GENTLEMEN, – In consequence of an adverse vote in the House of Assembly on Wednesday, the 28th of July, Mr. John A. Macdonald and his colleagues, the morning following, placed their resignations in the hands of the Governor General. His Excellency was pleased thereupon to charge me with the formation of a new Administration. I accepted the trust, and was speedily enabled to submit for the approval of his Excellency the names of eleven gentlemen of high personal and political position as my colleagues in the Government. The Governor General approved of all the arrangements, and the new Cabinet was only installed on Monday, 2nd inst.

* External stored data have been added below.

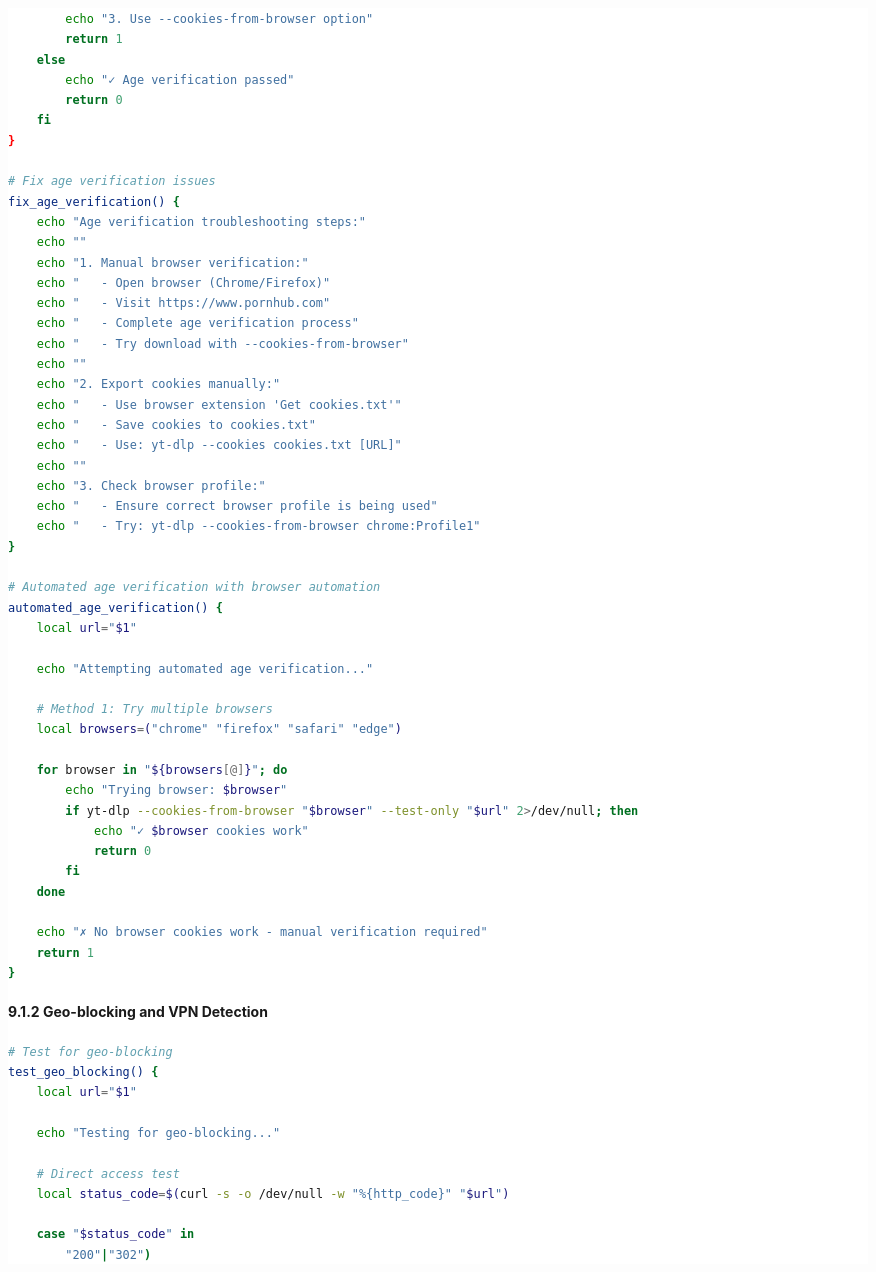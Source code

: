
 ```bash
        echo "3. Use --cookies-from-browser option"
        return 1
    else
        echo "✓ Age verification passed"
        return 0
    fi
}

# Fix age verification issues
fix_age_verification() {
    echo "Age verification troubleshooting steps:"
    echo ""
    echo "1. Manual browser verification:"
    echo "   - Open browser (Chrome/Firefox)"
    echo "   - Visit https://www.pornhub.com"
    echo "   - Complete age verification process"
    echo "   - Try download with --cookies-from-browser"
    echo ""
    echo "2. Export cookies manually:"
    echo "   - Use browser extension 'Get cookies.txt'"
    echo "   - Save cookies to cookies.txt"
    echo "   - Use: yt-dlp --cookies cookies.txt [URL]"
    echo ""
    echo "3. Check browser profile:"
    echo "   - Ensure correct browser profile is being used"
    echo "   - Try: yt-dlp --cookies-from-browser chrome:Profile1"
}

# Automated age verification with browser automation
automated_age_verification() {
    local url="$1"
    
    echo "Attempting automated age verification..."
    
    # Method 1: Try multiple browsers
    local browsers=("chrome" "firefox" "safari" "edge")
    
    for browser in "${browsers[@]}"; do
        echo "Trying browser: $browser"
        if yt-dlp --cookies-from-browser "$browser" --test-only "$url" 2>/dev/null; then
            echo "✓ $browser cookies work"
            return 0
        fi
    done
    
    echo "✗ No browser cookies work - manual verification required"
    return 1
}
```

#### 9.1.2 Geo-blocking and VPN Detection
```bash
# Test for geo-blocking
test_geo_blocking() {
    local url="$1"
    
    echo "Testing for geo-blocking..."
    
    # Direct access test
    local status_code=$(curl -s -o /dev/null -w "%{http_code}" "$url")
    
    case "$status_code" in
        "200"|"302")
```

By a salutary law, giving the people control over the composition of the Executive Council of the Province, all members of Parliament accepting office in the Government, are compelled to go back to their constituents for re-election – and in consequence, therefore, of my accepting the Inspector Generalship of the Province, my seat as senior Representative of the city of Toronto became vacant, and I am now before you as a candidate for re-election.

The new Government had not been two hours installed, when the old office-holders – enraged at the loss of office, and taking advantage of the absence from the House of the ten gentlemen who had gone to their constituencies for re-election – commenced a furious onslaught on the new Ministry. Without allowing us time to put our policy before the country – without permitting us the opportunity, never before denied by a British Legislature, of meeting our opponents face to face to vindicate our proceedings – they passed a vote of censure upon the new Ministry. They tried and convicted us behind our backs, unheard and undefended. My colleagues and I thereupon advised the Governor General to dissolve Parliament and to order a new election; his Excellency refused; and we immediately resigned. In one hundred and fifty years there is not in British, nor is there since the Union in Canadian history, one instance of the Sovereign or his Representative having refused an appeal to the people when recommended by the constitutional Advisers of the Crown.

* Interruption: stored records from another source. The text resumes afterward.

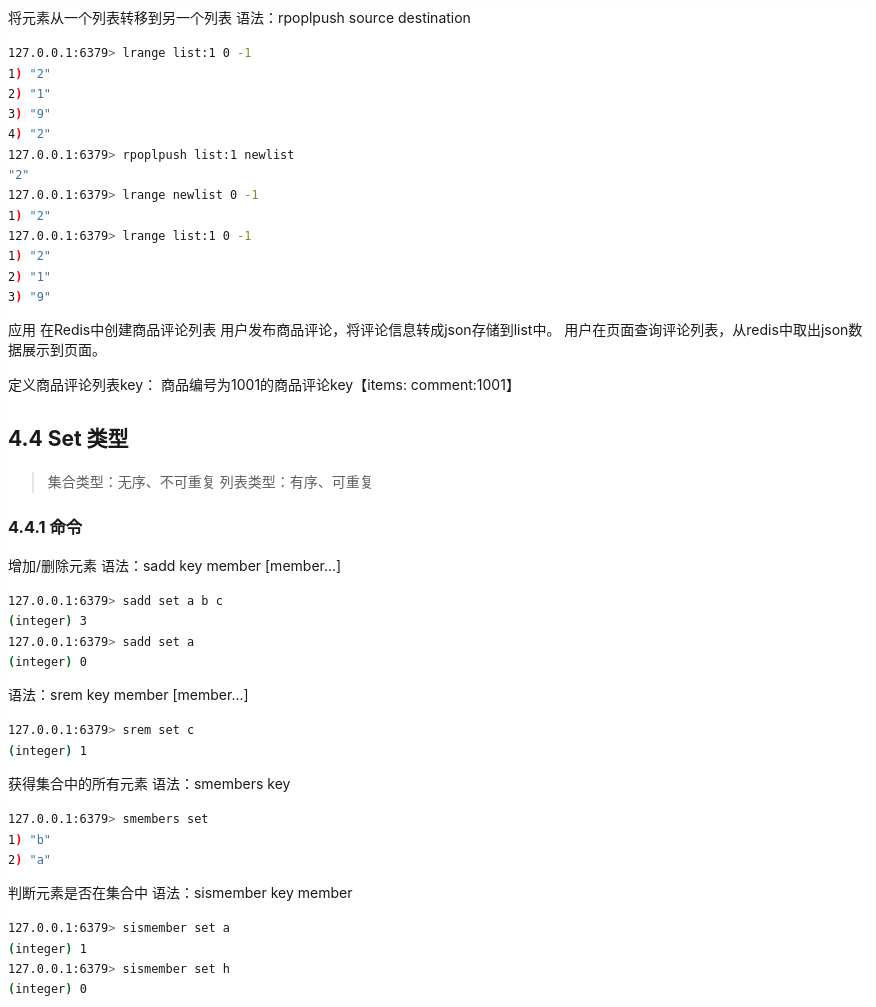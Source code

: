 将元素从一个列表转移到另一个列表 语法：rpoplpush source destination

```BASH
127.0.0.1:6379> lrange list:1 0 -1
1) "2"
2) "1"
3) "9"
4) "2"
127.0.0.1:6379> rpoplpush list:1 newlist
"2"
127.0.0.1:6379> lrange newlist 0 -1
1) "2"
127.0.0.1:6379> lrange list:1 0 -1
1) "2"
2) "1"
3) "9"
```

应用 在Redis中创建商品评论列表 用户发布商品评论，将评论信息转成json存储到list中。 用户在页面查询评论列表，从redis中取出json数据展示到页面。

定义商品评论列表key： 商品编号为1001的商品评论key【items: comment:1001】

## 4.4 Set 类型

> 集合类型：无序、不可重复 列表类型：有序、可重复

### 4.4.1 命令

增加/删除元素 语法：sadd key member [member...]

```BASH
127.0.0.1:6379> sadd set a b c
(integer) 3
127.0.0.1:6379> sadd set a
(integer) 0
```

语法：srem key member [member...]

```BASH
127.0.0.1:6379> srem set c
(integer) 1
```

获得集合中的所有元素 语法：smembers key

```BASH
127.0.0.1:6379> smembers set
1) "b"
2) "a"
```

判断元素是否在集合中 语法：sismember key member

```BASH
127.0.0.1:6379> sismember set a
(integer) 1
127.0.0.1:6379> sismember set h
(integer) 0
```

On the resignation of the Brown-Dorion Administration his Excellency was pleased to send for a gentleman from Lower Canada who has not, and never had, one political supporter in the House of Assembly, and requested him to form a new administration. Mr. Galt failed in the attempt, and speedily declined the task. His Excellency then sent for Mr. George Etienne Cartier, the Attorney General of Lower Canada in Mr. Macdonald’s Government, and committed the task to his hands. The old office-holders were at once recalled – Mr. Galt replacing Mr. Loranger in the Lower Canada section of the Cabinet, Mr. George Sherwood replacing Mr. Cayley, and Mr. Cartier becoming Prime Minister in room of Mr. J.A. Macdonald.

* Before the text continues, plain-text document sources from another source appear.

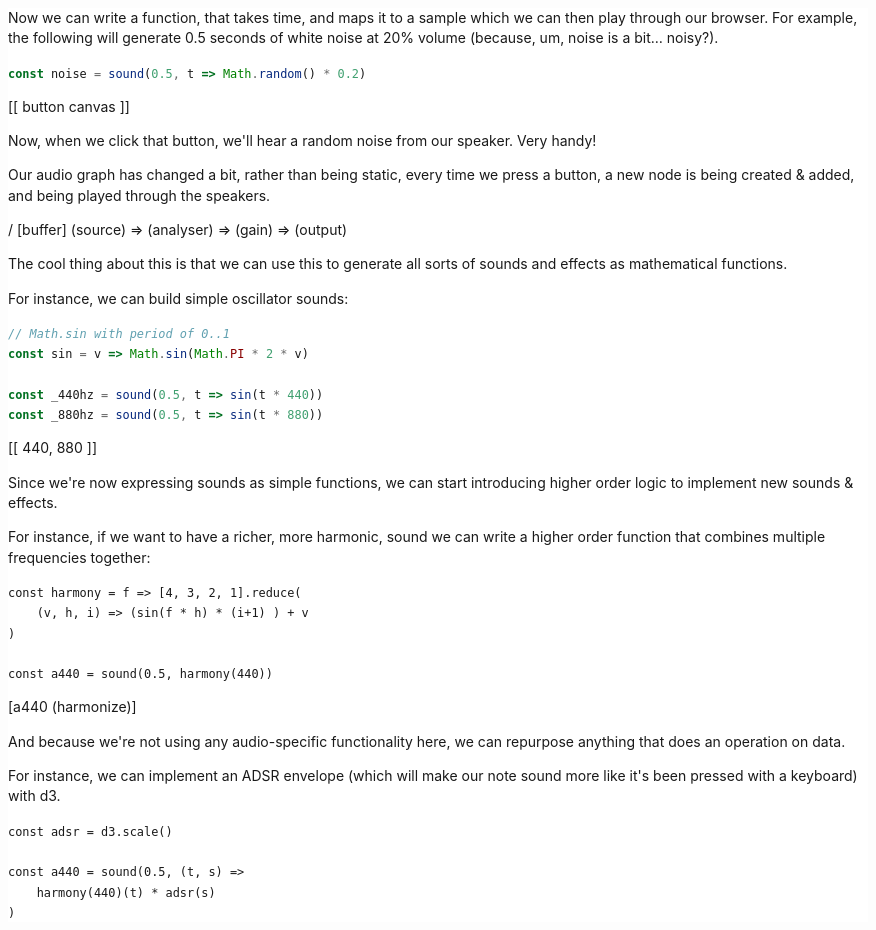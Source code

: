 Now we can write a function, that takes time, and maps it to a sample which we can then play through our browser.  For example, the following will generate 0.5 seconds of white noise at 20% volume (because, um, noise is a bit… noisy?).

```js
const noise = sound(0.5, t => Math.random() * 0.2)
```

[[ button canvas ]]

Now, when we click that button, we'll hear a random noise from our speaker.  Very handy!

Our audio graph has changed a bit, rather than being static, every time we press a button, a new node is being created & added, and being played through the speakers.

/ [buffer]   (source) => (analyser) => (gain) => (output)

The cool thing about this is that we can use this to generate all sorts of sounds and effects as mathematical functions.

For instance, we can build simple oscillator sounds:

```js
// Math.sin with period of 0..1
const sin = v => Math.sin(Math.PI * 2 * v)

const _440hz = sound(0.5, t => sin(t * 440))
const _880hz = sound(0.5, t => sin(t * 880))
```

[[ 440, 880 ]]

Since we're now expressing sounds as simple functions, we can start introducing higher order logic to implement new sounds & effects.

For instance, if we want to have a richer, more harmonic, sound we can write a higher order function that combines multiple frequencies together:

```
const harmony = f => [4, 3, 2, 1].reduce(
    (v, h, i) => (sin(f * h) * (i+1) ) + v
)

const a440 = sound(0.5, harmony(440))
```

[a440 (harmonize)]

And because we're not using any audio-specific functionality here, we can repurpose anything that does an operation on data.

For instance, we can implement an ADSR envelope (which will make our note sound more like it's been pressed with a keyboard) with d3.

```
const adsr = d3.scale()

const a440 = sound(0.5, (t, s) =>
    harmony(440)(t) * adsr(s)
)
```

The return of Mr. Cartier and his colleagues to office, was, however, attended with a direct violation of the Constitution, which ought to excite the alarm and indignation of every elector in the Province. Well knowing that they could not go back to their constituents and be elected, the resolved – by the aid of their partisan majority in the House of Assembly and the absence from the Opposition benches of ten of their firmest opponents – to set all law and constitutional obligation at defiance by refusing to go before their constituents for approval of their accepting office. As a colourable pretext for this most high-handed and dangerous proceeding, Messrs. Cartier, Macdonald & Co., hunted up a statute passed some years since, permitting the head of a department to change his office with the head of some other department, without either of the parties so exchanging, going to their constituents for approval: and on the strength of this statute, framed for the sole purpose of facilitating the better management of the public offices, and designed to apply solely to an Administration in office and in full operation – the gentlemen honoured with his Excellency’s confidence proceeded to execute their reckless scheme for the evasion of one of the best safeguards of popular rights. On Friday night the gentlemen had themselves gazette to offices not one of which they intended to fill; they solemnly swore that they would perform duties they had not the remotest intention even to enter upon – and next morning they changed back to their old positions and swore all round a new set of oaths!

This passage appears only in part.